Saturday, October 22, 2011

Sudden Stops

Highlights of recent NBER forum on research on the global financial crisis

RT @davidwessel, via DeLong Twitterstorm

The last panel looks interesting:
Reducing Country Vulnerability: Capital Controls, Reserves, the IMF, or Something New?

Jeffrey Frankel introduced the final panel. Over the past few decades, countries have relied more heavily on large emergency lending packages to stabilize economies during crises. As the size of the packages increases and contagion has become more virulent, this approach is becoming increasing costly. This panel explored options to reduce country vulnerability. Dominguez, Hashimoto, and Ito show that having measured reserves after appropriately adjusting for exchange rate movements and emergency assistance packages, they served as an important counter-cyclical policy tool for a number of emerging markets during the crisis. Chamon, Ghosh, Ostry, and Qureshi find that certain types of prudential regulations and capital controls can help to strengthen a country's liability structures and to restrain overall credit booms. They show that this helped to stabilize output declines during the crisis. Barkbu, Eichengreen and Mody argue that more innovative approaches need to be considered and they focused in particular on "sovereign cocos": contingent debt securities that automatically reduce payment obligations in the event of debt-sustainability problems.
Zanny Minton-Beddoes chaired the final discussion in which Erdem Basci stressed the importance of exchange rate flexibility, moving towards the greater use of equity-like contracts to share risks, and reducing currency exposure, to stabilize countries during a crisis.
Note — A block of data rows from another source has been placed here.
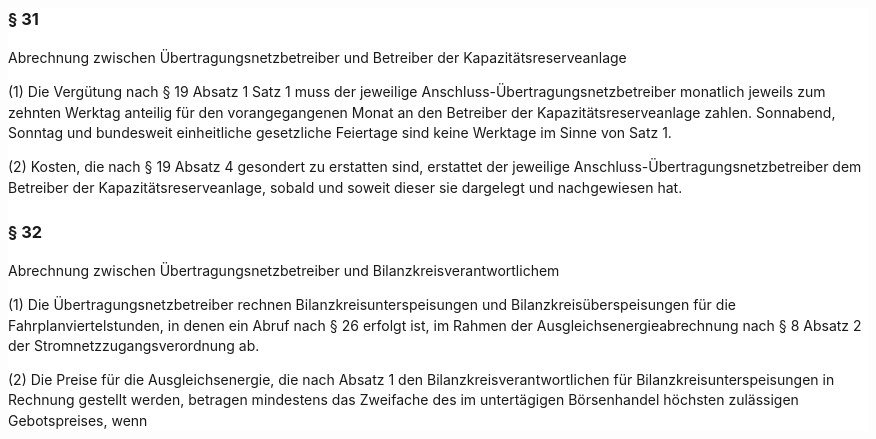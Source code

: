 ### § 31  
Abrechnung zwischen Übertragungsnetzbetreiber und Betreiber der Kapazitätsreserveanlage

<div>

<div class="jnhtml">

<div>

<div class="jurAbsatz">

(1) Die Vergütung nach § 19 Absatz 1 Satz 1 muss der jeweilige
Anschluss-Übertragungsnetzbetreiber monatlich jeweils zum zehnten
Werktag anteilig für den vorangegangenen Monat an den Betreiber der
Kapazitätsreserveanlage zahlen. Sonnabend, Sonntag und bundesweit
einheitliche gesetzliche Feiertage sind keine Werktage im Sinne von Satz
1.

</div>

<div class="jurAbsatz">

(2) Kosten, die nach § 19 Absatz 4 gesondert zu erstatten sind,
erstattet der jeweilige Anschluss-Übertragungsnetzbetreiber dem
Betreiber der Kapazitätsreserveanlage, sobald und soweit dieser sie
dargelegt und nachgewiesen hat.

</div>

</div>

</div>

</div>

<span id="BJNR005800019BJNE003400000.html"></span>

### § 32  
Abrechnung zwischen Übertragungsnetzbetreiber und Bilanzkreisverantwortlichem

<div>

<div class="jnhtml">

<div>

<div class="jurAbsatz">

(1) Die Übertragungsnetzbetreiber rechnen Bilanzkreisunterspeisungen und
Bilanzkreisüberspeisungen für die Fahrplanviertelstunden, in denen ein
Abruf nach § 26 erfolgt ist, im Rahmen der Ausgleichsenergieabrechnung
nach § 8 Absatz 2 der Stromnetzzugangsverordnung ab.

</div>

<div class="jurAbsatz">

(2) Die Preise für die Ausgleichsenergie, die nach Absatz 1 den
Bilanzkreisverantwortlichen für Bilanzkreisunterspeisungen in Rechnung
gestellt werden, betragen mindestens das Zweifache des im untertägigen
Börsenhandel höchsten zulässigen Gebotspreises, wenn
He also discussed the measures undertaken by Turkey to manage capital flows, highlighting the innovative use of volatile interest rates, and argued that because of its successful policy management, Turkey did not need to use capital controls. Olivier Blanchard reminded us of the challenges of large capital inflows-from bubbles and overheating to "sudden stops". He suggested that value of more borrowing in domestic currency and macro-prudential measures in response to these inflows-which would include a continuum of measures ranging from domestic macro-prudential measures to broad capital controls aimed directly at foreigners. He questioned the effectiveness of reserve accumulation. Kathryn Dominguez discussed the challenges in measuring reserve accumulation and the need to distinguish between passive valuation changes and active management of the assets. She showed that many countries depleted their reserves during the crisis and that this active management helped economies recover.